Problem to solve>
Please quote exactly the lines below from the line containing "seat. The Principal's" to the line containing "After many weeks, the", both lines included, and nothing else.

Records for this exercise>
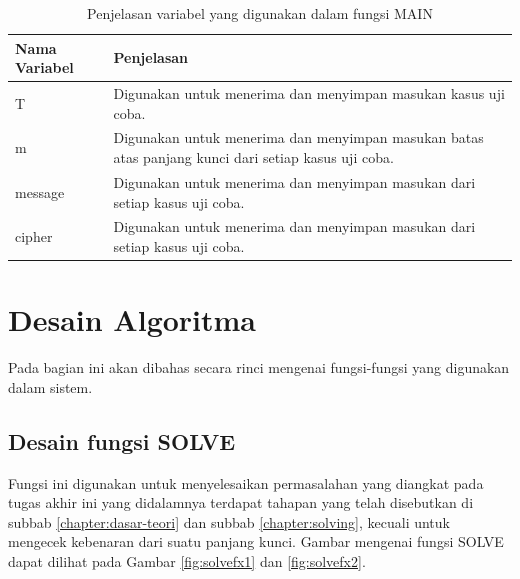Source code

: \begin{table}[H]
	 	\caption{Penjelasan variabel yang digunakan dalam fungsi MAIN}
		\begin{tabular}   {|p{3cm}|p{6cm}|}\hline
		Nama Variabel&Penjelasan \\ \hline
		T&Digunakan untuk menerima dan menyimpan masukan kasus uji coba. \\ \hline
		m&Digunakan untuk menerima dan menyimpan masukan batas atas panjang kunci dari setiap kasus uji coba. \\ \hline
		message&Digunakan untuk menerima dan menyimpan masukan \plaintext dari setiap kasus uji coba.\\ \hline
		cipher&Digunakan untuk menerima dan menyimpan masukan \ciphertext dari setiap kasus uji coba. \\ \hline
		\end{tabular}%
		\label{tab:mainvar}
	\end{table}
	
\section{Desain Algoritma}
 Pada bagian ini akan dibahas secara rinci mengenai fungsi-fungsi yang digunakan dalam sistem.  
  \subsection{Desain fungsi SOLVE}
  \label{chapter:fxsolve}
  Fungsi ini digunakan untuk menyelesaikan permasalahan yang diangkat pada tugas akhir ini yang didalamnya terdapat tahapan yang telah disebutkan di subbab \ref{chapter:dasar-teori} dan subbab \ref{chapter:solving}, kecuali untuk mengecek kebenaran dari suatu panjang kunci. Gambar mengenai fungsi SOLVE dapat dilihat pada Gambar \ref{fig:solvefx1} dan \ref{fig:solvefx2}. %
  
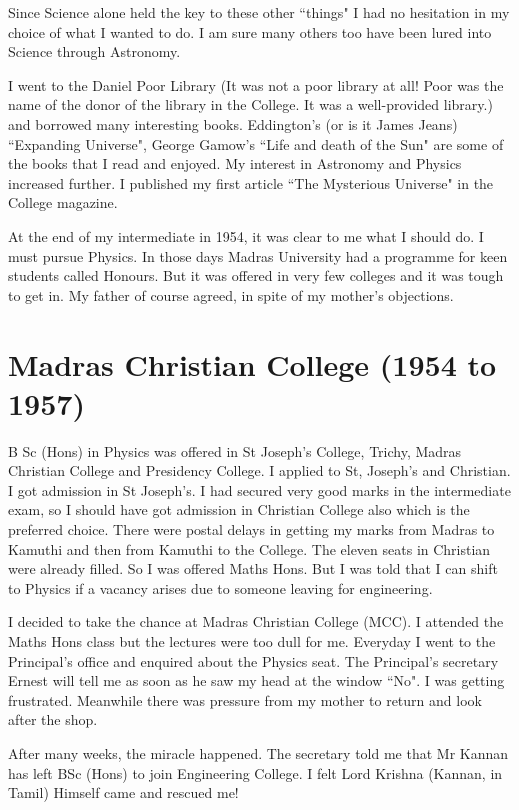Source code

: Since Science alone held the key to these other ``things" I had no 
hesitation in my choice of what I wanted to do. I am sure many others 
too have been lured into Science through Astronomy.

I went to the Daniel Poor Library (It was not a poor library at all! 
Poor was the name of the donor of the library in the College. It was a 
well-provided library.) and borrowed many interesting books. Eddington's 
(or is it James Jeans) ``Expanding Universe", George Gamow's ``Life and 
death of the Sun" are some of the books that I read and enjoyed. My 
interest in Astronomy and Physics increased further. I published my 
first article ``The Mysterious Universe" in the College magazine.

At the end of my intermediate in 1954, it was clear to me what I should 
do. I must pursue Physics. In those days Madras University had a 
programme for keen students called Honours. But it was offered in very 
few colleges and it was tough to get in. My father of course agreed, 
in spite of my mother's objections.

\section*{Madras Christian College (1954 to 1957)}

B Sc (Hons) in Physics was offered in St Joseph's College, Trichy, 
Madras Christian College and Presidency College. I applied to St, 
Joseph's and Christian. I got admission in St Joseph's. I had secured 
very good marks in the intermediate exam, so I should have got admission 
in Christian College also which is the preferred choice.  There were 
postal delays in getting my marks from Madras to Kamuthi and then from 
Kamuthi to the College. The eleven seats in Christian were already 
filled. So I was offered Maths Hons. But I was told that I can shift to 
Physics if a vacancy arises due to someone leaving for engineering.

I decided to take the chance at Madras Christian College (MCC). I 
attended the Maths Hons class but the lectures were too dull for me. 
Everyday I went to the Principal's office and enquired about the Physics 
seat. The Principal's secretary Ernest will tell me as soon as he saw my 
head at the window ``No". I was getting frustrated. Meanwhile there was 
pressure from my mother to return and look after the shop.

After many weeks, the miracle happened. The secretary told me that Mr 
Kannan has left BSc (Hons) to join Engineering College. I felt Lord 
Krishna (Kannan, in Tamil) Himself came and rescued me!

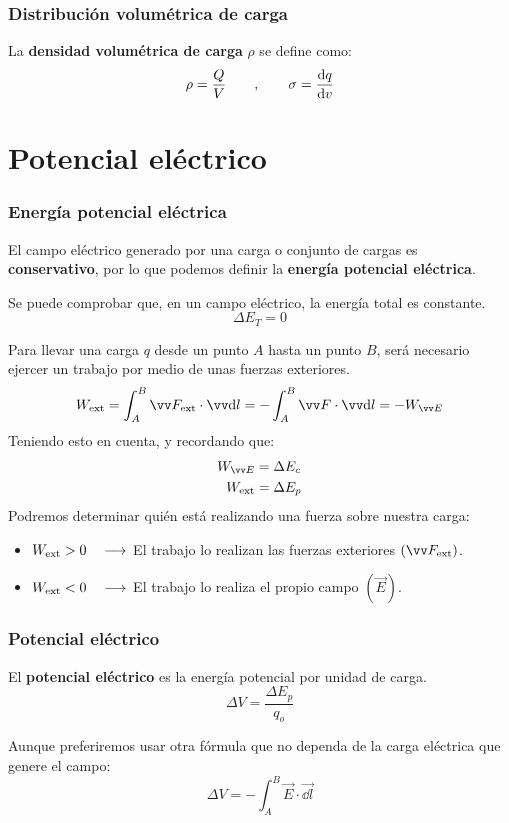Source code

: \documentclass[a4paper]{book}
\begin{document}
\subsubsection{Distribución volumétrica de carga}
La \textbf{densidad volumétrica de carga} $\rho$ se define como:
\[\rho = \frac{Q}{V}\qquad ,\qquad \sigma = \dv{q}{v}\]

\section{Potencial eléctrico}
\subsubsection{Energía potencial eléctrica}
El campo eléctrico generado por una carga o conjunto de cargas es \textbf{conservativo}, por lo que podemos definir la \textbf{energía potencial eléctrica}.

Se puede comprobar que, en un campo eléctrico, la energía total es constante.
\[\Delta E_T = 0\]

Para llevar una carga $q$ desde un punto $A$ hasta un punto $B$, será necesario ejercer un trabajo por medio de unas fuerzas exteriores.
\[W\subtext{ext} = \int_A^B\vec{F}\subtext{ext}\cdot \vec{\dd l}=-\int_A^B\vec{F}\cdot \vec{\dd l}=-W_{\vec{E}}\]
Teniendo esto en cuenta, y recordando que:
\begin{align*}
	W_{\vec{E}}    & = \Delta E_c \\
	W\subtext{ext} & = \Delta E_p
\end{align*}
Podremos determinar quién está realizando una fuerza sobre nuestra carga:
\begin{itemize}
	\item $W_{\text{ext}}>0\quad \longrightarrow $ El trabajo lo realizan las fuerzas exteriores $\left( \vec{F}\subtext{ext} \right)$.
	\item $W_{\text{ext}}<0\quad \longrightarrow $ El trabajo lo realiza el propio campo $\left( \vec{E} \right)$.
\end{itemize}

\subsubsection{Potencial eléctrico}
El \textbf{potencial eléctrico} es la energía potencial por unidad de carga.
\[\Delta V = \frac{\Delta E_p}{q_o}\]

Aunque preferiremos usar otra fórmula que no dependa de la carga eléctrica que genere el campo:
\[\boxed{\Delta V = -\int_A^B\vec{E}\cdot \vec{\dd l}}\]
\end{document}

Task answer>
seat. The Principal's secretary Ernest will tell me as soon as he saw my 
head at the window ``No". I was getting frustrated. Meanwhile there was 
pressure from my mother to return and look after the shop.

After many weeks, the miracle happened. The secretary told me that Mr 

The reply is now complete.